'''

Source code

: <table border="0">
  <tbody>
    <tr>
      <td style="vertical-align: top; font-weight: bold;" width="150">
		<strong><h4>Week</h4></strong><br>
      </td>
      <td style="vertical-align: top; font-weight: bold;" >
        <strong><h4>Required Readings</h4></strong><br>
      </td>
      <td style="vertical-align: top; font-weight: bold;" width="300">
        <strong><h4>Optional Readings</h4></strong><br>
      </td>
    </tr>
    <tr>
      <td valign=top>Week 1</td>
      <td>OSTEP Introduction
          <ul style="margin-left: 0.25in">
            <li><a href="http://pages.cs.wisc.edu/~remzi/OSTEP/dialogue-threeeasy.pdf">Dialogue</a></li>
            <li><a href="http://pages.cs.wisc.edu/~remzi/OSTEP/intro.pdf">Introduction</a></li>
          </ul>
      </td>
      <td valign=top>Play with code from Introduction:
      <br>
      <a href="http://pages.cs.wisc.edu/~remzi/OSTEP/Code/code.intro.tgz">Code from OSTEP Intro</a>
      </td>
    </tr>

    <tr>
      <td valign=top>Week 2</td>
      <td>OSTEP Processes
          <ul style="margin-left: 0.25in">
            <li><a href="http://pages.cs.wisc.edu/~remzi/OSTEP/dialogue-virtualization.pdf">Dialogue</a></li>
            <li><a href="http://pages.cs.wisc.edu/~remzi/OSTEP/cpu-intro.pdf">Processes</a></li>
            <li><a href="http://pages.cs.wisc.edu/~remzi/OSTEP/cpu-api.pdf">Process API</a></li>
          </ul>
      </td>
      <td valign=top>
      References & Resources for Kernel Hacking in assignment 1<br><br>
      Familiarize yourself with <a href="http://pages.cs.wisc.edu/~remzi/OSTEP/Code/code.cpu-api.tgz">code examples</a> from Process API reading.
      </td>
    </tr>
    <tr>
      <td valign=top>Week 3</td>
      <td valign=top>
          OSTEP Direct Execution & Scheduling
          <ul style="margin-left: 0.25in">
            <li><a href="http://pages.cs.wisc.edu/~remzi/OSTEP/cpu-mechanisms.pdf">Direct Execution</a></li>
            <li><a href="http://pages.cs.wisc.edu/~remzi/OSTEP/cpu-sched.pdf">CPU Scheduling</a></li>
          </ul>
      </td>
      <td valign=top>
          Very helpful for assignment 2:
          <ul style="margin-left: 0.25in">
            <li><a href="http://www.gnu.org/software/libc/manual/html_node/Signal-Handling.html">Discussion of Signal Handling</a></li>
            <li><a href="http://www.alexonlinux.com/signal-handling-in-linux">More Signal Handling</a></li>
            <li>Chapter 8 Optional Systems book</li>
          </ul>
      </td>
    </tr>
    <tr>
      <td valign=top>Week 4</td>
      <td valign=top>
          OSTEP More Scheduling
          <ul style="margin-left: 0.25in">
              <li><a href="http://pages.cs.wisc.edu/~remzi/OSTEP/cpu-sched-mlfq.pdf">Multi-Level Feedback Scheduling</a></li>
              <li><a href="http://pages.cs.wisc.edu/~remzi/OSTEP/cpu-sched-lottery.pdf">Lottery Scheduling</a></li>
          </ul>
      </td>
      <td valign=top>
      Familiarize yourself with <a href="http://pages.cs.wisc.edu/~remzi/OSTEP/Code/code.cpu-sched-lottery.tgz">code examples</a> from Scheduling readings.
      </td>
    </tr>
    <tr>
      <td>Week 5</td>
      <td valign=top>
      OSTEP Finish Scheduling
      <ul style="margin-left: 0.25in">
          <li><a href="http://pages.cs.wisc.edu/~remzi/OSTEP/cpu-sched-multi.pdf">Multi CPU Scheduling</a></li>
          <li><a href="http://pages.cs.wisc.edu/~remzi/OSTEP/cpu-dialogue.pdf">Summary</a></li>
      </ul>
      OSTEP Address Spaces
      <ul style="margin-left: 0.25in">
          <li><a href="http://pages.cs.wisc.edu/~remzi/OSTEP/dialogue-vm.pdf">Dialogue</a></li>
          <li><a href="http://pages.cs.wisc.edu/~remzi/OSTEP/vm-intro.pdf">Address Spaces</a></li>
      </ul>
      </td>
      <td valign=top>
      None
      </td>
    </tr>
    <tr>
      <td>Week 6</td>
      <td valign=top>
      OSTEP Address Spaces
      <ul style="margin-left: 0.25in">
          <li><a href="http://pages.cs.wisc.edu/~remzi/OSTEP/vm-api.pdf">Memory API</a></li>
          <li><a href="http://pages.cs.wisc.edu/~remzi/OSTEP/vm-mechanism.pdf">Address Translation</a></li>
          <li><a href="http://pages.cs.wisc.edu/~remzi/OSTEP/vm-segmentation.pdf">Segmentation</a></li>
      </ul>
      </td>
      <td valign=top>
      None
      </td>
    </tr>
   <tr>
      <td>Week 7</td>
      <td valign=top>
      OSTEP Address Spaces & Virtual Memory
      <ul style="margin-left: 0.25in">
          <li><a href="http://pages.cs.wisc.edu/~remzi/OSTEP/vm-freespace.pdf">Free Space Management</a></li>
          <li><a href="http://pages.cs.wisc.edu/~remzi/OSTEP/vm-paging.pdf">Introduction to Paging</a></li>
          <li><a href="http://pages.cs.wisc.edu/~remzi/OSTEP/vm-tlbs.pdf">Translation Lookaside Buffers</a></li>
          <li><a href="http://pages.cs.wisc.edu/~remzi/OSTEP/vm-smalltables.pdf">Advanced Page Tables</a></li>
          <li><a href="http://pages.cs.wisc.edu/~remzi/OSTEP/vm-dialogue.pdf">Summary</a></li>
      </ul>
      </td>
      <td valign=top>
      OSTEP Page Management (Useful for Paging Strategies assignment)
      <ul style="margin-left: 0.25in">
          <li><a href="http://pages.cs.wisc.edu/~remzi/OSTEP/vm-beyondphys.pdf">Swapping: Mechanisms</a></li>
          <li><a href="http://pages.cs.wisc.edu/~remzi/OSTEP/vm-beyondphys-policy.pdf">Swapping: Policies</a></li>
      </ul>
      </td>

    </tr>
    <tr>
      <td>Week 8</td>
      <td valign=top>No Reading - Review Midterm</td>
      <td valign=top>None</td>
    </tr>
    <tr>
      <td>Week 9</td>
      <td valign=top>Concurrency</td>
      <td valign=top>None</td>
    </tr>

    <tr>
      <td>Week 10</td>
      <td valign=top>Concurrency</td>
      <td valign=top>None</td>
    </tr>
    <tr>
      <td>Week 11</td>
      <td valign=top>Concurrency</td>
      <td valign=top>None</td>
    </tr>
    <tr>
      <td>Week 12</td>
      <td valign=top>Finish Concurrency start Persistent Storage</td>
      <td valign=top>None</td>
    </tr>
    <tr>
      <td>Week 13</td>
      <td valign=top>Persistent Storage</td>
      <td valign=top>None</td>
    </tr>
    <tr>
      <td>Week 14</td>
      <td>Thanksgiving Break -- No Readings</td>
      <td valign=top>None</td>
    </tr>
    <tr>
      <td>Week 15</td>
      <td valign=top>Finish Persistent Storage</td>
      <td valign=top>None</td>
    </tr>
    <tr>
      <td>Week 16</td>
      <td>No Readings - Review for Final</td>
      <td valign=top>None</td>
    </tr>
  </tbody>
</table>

'''

Report every line of the data in which "Paging" appears.

          <li><a href="http://pages.cs.wisc.edu/~remzi/OSTEP/vm-paging.pdf">Introduction to Paging</a></li>
      OSTEP Page Management (Useful for Paging Strategies assignment)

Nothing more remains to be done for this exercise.